**Problem requirements:** What lines below mention the word "name"? Copy each one.
• • • •
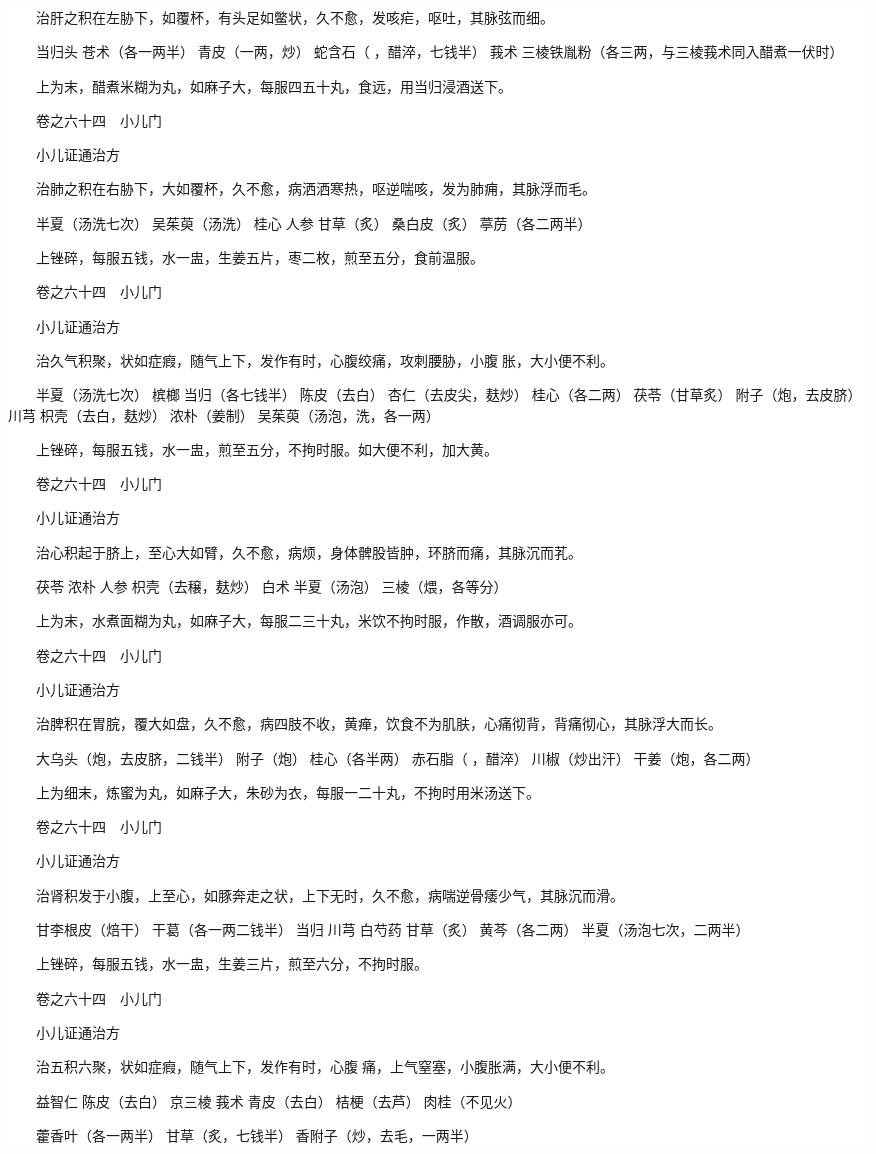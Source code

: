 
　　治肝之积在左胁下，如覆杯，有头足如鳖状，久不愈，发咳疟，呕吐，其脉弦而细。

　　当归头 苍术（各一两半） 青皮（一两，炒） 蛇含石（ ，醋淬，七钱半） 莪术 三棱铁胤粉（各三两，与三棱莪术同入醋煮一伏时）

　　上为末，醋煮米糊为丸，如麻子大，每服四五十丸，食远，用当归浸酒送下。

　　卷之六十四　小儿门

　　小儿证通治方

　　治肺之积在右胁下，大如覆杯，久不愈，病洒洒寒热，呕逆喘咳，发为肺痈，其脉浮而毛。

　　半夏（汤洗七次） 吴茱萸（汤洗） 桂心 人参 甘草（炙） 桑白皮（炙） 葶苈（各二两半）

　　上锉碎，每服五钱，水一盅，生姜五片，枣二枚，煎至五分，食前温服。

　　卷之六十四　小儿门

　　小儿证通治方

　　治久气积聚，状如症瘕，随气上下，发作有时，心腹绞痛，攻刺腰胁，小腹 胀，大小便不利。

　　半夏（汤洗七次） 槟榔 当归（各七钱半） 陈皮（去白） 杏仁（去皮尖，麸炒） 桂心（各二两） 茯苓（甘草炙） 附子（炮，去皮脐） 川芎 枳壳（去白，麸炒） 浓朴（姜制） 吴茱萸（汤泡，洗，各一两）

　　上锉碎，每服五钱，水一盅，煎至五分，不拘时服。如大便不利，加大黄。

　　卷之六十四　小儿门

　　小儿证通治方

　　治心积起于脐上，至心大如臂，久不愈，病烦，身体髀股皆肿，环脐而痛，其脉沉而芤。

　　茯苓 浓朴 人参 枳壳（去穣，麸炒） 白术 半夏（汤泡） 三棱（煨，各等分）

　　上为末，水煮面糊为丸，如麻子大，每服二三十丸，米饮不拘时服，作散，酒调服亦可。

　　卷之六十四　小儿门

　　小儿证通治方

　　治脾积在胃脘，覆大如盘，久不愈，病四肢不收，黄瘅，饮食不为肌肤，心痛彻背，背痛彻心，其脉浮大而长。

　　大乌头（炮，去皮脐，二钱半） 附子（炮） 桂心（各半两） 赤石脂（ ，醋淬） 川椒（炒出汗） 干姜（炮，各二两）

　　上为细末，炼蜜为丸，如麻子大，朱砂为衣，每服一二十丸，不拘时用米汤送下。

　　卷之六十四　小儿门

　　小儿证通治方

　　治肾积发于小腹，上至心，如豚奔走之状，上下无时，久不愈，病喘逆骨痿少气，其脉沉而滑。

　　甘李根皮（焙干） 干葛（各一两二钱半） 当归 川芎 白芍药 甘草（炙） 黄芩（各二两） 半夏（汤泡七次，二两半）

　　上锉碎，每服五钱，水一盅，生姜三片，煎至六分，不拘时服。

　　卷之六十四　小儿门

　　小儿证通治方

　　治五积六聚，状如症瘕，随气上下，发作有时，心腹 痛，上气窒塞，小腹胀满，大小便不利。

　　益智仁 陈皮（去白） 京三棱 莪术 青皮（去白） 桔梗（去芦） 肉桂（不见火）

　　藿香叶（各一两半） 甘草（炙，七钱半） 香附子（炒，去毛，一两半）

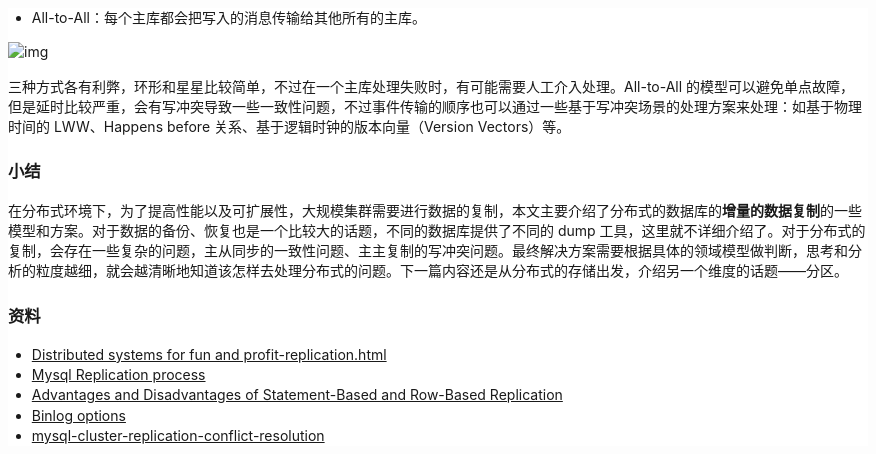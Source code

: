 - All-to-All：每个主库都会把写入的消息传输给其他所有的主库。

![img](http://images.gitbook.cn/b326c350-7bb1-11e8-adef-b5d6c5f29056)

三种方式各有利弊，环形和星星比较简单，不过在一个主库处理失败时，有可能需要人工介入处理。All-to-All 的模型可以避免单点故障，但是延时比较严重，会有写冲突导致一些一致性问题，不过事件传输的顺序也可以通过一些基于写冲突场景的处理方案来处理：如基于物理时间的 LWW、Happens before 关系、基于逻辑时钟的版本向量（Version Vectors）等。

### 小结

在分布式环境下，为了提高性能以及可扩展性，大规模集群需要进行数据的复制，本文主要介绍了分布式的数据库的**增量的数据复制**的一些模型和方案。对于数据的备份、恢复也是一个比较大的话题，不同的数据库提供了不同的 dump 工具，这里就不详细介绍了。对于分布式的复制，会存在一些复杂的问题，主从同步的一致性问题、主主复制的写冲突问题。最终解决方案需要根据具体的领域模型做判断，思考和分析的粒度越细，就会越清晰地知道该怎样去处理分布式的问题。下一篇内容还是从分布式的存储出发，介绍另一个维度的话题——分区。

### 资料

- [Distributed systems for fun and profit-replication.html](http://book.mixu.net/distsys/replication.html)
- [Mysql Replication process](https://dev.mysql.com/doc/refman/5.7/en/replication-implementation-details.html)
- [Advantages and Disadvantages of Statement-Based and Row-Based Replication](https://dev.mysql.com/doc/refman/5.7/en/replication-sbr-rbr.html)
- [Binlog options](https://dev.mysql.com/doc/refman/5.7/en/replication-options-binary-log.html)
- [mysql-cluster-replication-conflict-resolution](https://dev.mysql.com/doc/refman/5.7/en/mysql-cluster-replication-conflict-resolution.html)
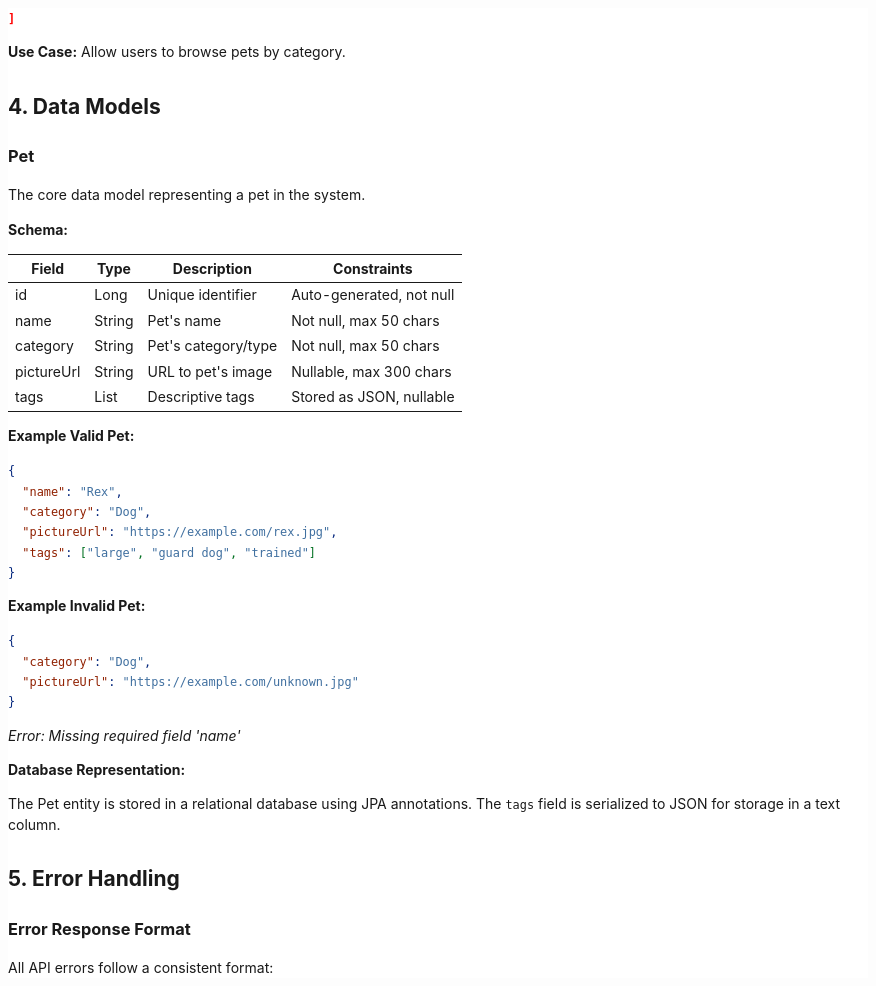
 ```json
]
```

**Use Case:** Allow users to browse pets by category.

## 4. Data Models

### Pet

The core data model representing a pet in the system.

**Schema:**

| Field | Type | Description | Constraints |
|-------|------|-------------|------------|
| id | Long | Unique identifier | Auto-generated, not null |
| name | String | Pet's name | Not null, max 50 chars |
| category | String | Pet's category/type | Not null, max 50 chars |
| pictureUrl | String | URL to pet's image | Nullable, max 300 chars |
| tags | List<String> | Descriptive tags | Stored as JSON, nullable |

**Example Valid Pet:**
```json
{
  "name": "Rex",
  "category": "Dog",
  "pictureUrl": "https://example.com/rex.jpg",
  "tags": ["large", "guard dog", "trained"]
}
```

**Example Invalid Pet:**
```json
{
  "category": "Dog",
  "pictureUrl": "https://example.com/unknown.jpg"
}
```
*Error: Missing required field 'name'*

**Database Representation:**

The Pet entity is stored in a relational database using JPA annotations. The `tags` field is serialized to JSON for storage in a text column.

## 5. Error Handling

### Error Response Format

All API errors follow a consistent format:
• • • •
**The completed task:**
| name | String | Pet's name | Not null, max 50 chars |
  "name": "Rex",
*Error: Missing required field 'name'*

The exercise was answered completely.